(Study material)

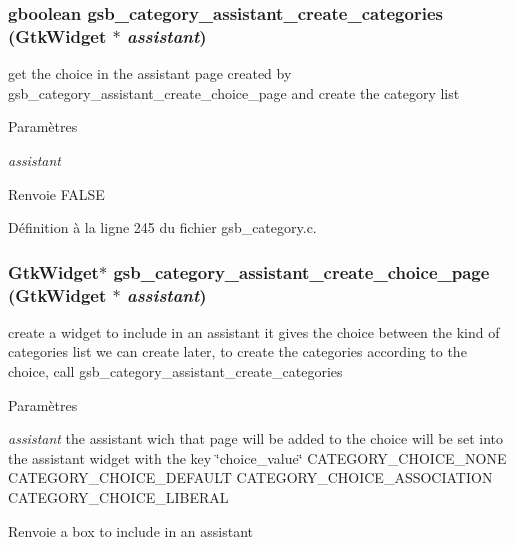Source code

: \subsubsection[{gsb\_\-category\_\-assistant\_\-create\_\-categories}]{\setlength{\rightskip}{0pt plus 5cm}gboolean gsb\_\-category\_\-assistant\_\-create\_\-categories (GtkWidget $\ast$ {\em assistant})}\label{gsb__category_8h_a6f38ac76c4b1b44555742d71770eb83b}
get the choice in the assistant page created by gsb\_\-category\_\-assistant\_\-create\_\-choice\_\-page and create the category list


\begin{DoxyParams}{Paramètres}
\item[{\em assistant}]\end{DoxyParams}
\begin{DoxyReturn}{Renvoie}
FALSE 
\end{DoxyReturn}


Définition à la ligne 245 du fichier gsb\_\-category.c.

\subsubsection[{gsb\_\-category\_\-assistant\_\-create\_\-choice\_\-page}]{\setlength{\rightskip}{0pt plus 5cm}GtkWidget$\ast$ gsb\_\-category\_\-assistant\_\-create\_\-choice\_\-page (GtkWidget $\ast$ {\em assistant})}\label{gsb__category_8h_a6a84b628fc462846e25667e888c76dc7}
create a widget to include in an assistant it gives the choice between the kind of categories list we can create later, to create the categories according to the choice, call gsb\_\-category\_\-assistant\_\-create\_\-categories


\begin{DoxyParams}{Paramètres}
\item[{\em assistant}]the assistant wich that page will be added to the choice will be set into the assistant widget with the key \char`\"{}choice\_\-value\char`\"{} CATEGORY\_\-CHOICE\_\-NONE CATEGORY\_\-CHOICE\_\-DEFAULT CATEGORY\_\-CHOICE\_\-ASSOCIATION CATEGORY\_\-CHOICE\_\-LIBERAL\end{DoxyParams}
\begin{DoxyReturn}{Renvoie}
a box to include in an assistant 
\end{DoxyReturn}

(End Study material)

Exercise
Count the lines above that contain the word "include". Write only the number.

Answer to this task
2